## Aim of the task
How many lines in the records below contain "rightarrow"? Reply with the number alone.

====== Provided material ======

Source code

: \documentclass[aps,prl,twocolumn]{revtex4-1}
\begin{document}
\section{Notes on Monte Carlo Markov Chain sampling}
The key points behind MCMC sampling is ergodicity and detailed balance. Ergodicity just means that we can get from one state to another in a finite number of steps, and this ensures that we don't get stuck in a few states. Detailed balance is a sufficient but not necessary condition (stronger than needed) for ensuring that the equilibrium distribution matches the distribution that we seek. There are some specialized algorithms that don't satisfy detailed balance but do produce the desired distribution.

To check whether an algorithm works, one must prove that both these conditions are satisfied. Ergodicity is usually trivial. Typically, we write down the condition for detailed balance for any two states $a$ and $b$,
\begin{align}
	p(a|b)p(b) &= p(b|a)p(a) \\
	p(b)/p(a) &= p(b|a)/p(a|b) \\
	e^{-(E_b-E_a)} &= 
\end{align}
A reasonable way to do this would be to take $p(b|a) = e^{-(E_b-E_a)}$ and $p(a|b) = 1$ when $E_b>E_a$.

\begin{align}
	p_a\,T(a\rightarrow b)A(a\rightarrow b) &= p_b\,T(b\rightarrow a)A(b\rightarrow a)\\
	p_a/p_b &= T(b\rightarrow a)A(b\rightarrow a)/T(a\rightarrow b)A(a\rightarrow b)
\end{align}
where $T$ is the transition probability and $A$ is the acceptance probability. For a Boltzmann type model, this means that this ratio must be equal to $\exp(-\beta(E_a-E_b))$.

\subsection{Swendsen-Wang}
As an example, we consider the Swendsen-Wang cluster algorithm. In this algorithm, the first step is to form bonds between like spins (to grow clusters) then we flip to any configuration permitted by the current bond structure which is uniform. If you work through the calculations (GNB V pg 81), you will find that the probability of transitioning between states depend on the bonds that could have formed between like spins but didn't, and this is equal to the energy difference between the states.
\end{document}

======

## Answer section
2